Torri.

GaroRipetitore

Il Garolfo legge, intristito ma non sorpreso, dei preconizzati quanto malsani appetiti finanziari sulle piramidi d’acciaio di Mamma Rai. Una delle quali scorreva, da sopra in giù, nella celebre sigla di inizio programmi della compianta Rai Pedagoga. Disseminate su pianure, colli, picchi, scogli dello Stivale.  Le più, costruite col sudore dai nostri avi, aiutati da muli, tenacia, passione, desiderio di riscatto, visione nel futuro.  Sfidando terre aspre, rigori climatici, regole della gravità.

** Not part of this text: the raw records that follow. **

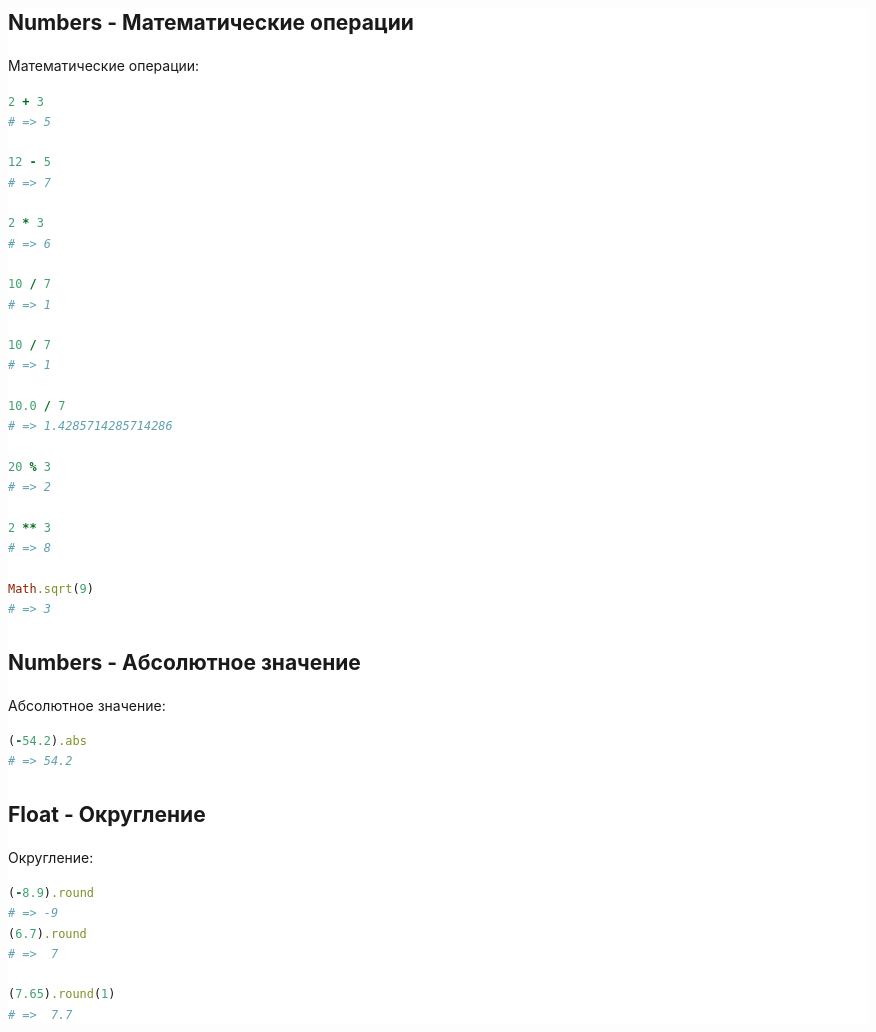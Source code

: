 ## Numbers - Математические операции

Математические операции:

```ruby
2 + 3
# => 5

12 - 5
# => 7

2 * 3
# => 6

10 / 7
# => 1

10 / 7
# => 1

10.0 / 7
# => 1.4285714285714286

20 % 3
# => 2

2 ** 3
# => 8

Math.sqrt(9)
# => 3
```

## Numbers - Абсолютное значение

Абсолютное значение:

```ruby
(-54.2).abs
# => 54.2
```

## Float - Округление

Округление:

```ruby
(-8.9).round
# => -9
(6.7).round
# =>  7

(7.65).round(1)
# =>  7.7
```
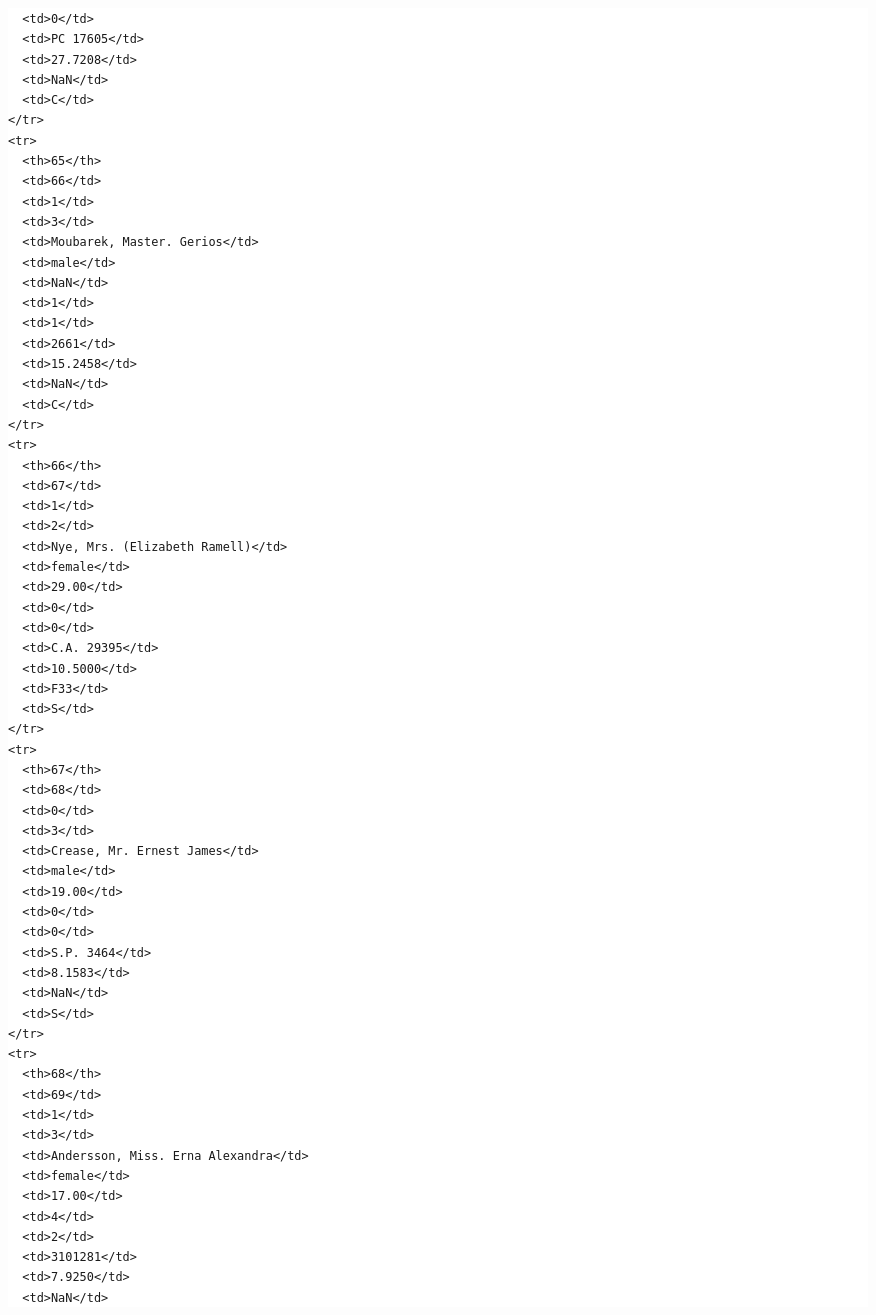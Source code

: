       <td>0</td>
      <td>PC 17605</td>
      <td>27.7208</td>
      <td>NaN</td>
      <td>C</td>
    </tr>
    <tr>
      <th>65</th>
      <td>66</td>
      <td>1</td>
      <td>3</td>
      <td>Moubarek, Master. Gerios</td>
      <td>male</td>
      <td>NaN</td>
      <td>1</td>
      <td>1</td>
      <td>2661</td>
      <td>15.2458</td>
      <td>NaN</td>
      <td>C</td>
    </tr>
    <tr>
      <th>66</th>
      <td>67</td>
      <td>1</td>
      <td>2</td>
      <td>Nye, Mrs. (Elizabeth Ramell)</td>
      <td>female</td>
      <td>29.00</td>
      <td>0</td>
      <td>0</td>
      <td>C.A. 29395</td>
      <td>10.5000</td>
      <td>F33</td>
      <td>S</td>
    </tr>
    <tr>
      <th>67</th>
      <td>68</td>
      <td>0</td>
      <td>3</td>
      <td>Crease, Mr. Ernest James</td>
      <td>male</td>
      <td>19.00</td>
      <td>0</td>
      <td>0</td>
      <td>S.P. 3464</td>
      <td>8.1583</td>
      <td>NaN</td>
      <td>S</td>
    </tr>
    <tr>
      <th>68</th>
      <td>69</td>
      <td>1</td>
      <td>3</td>
      <td>Andersson, Miss. Erna Alexandra</td>
      <td>female</td>
      <td>17.00</td>
      <td>4</td>
      <td>2</td>
      <td>3101281</td>
      <td>7.9250</td>
      <td>NaN</td>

Quelle stesse torri che recano appesi gli enormi bonghi bianchi e i reticoli metallici dalle forme geometriche più svariate: le antenne.  Che riempiono (dovrebbero riempire) di immagini, suoni, notizie, libertà e democrazia le radio ed i televisori di abitazioni, ospedali, bordelli, uffici, case di riposo, patrie galere. Al Garolfo sovviene l’esempio del tassista che vende le gomme della sua auto, salvo poi doverne affittare di nuove, perchè altrimenti il mezzo lo puoi usare solo come giaciglio improvvisato per la notte, ma non certo per camparci  scarrozzandoci i clienti. Il Garo crede che il motto meno pubblico, più privato, non possa e non debba funzionare per le dorsali strategiche del Bel Paese. Quelle che, veicolando entità immateriali delicate come il cristallo, non possono e non devono essere terra di conquista del mecenate di turno. Pena la svendita dell’etere pubblica e democratica. Perchè da là, alle mutande di ciascuno di noi, il passo è breve assai.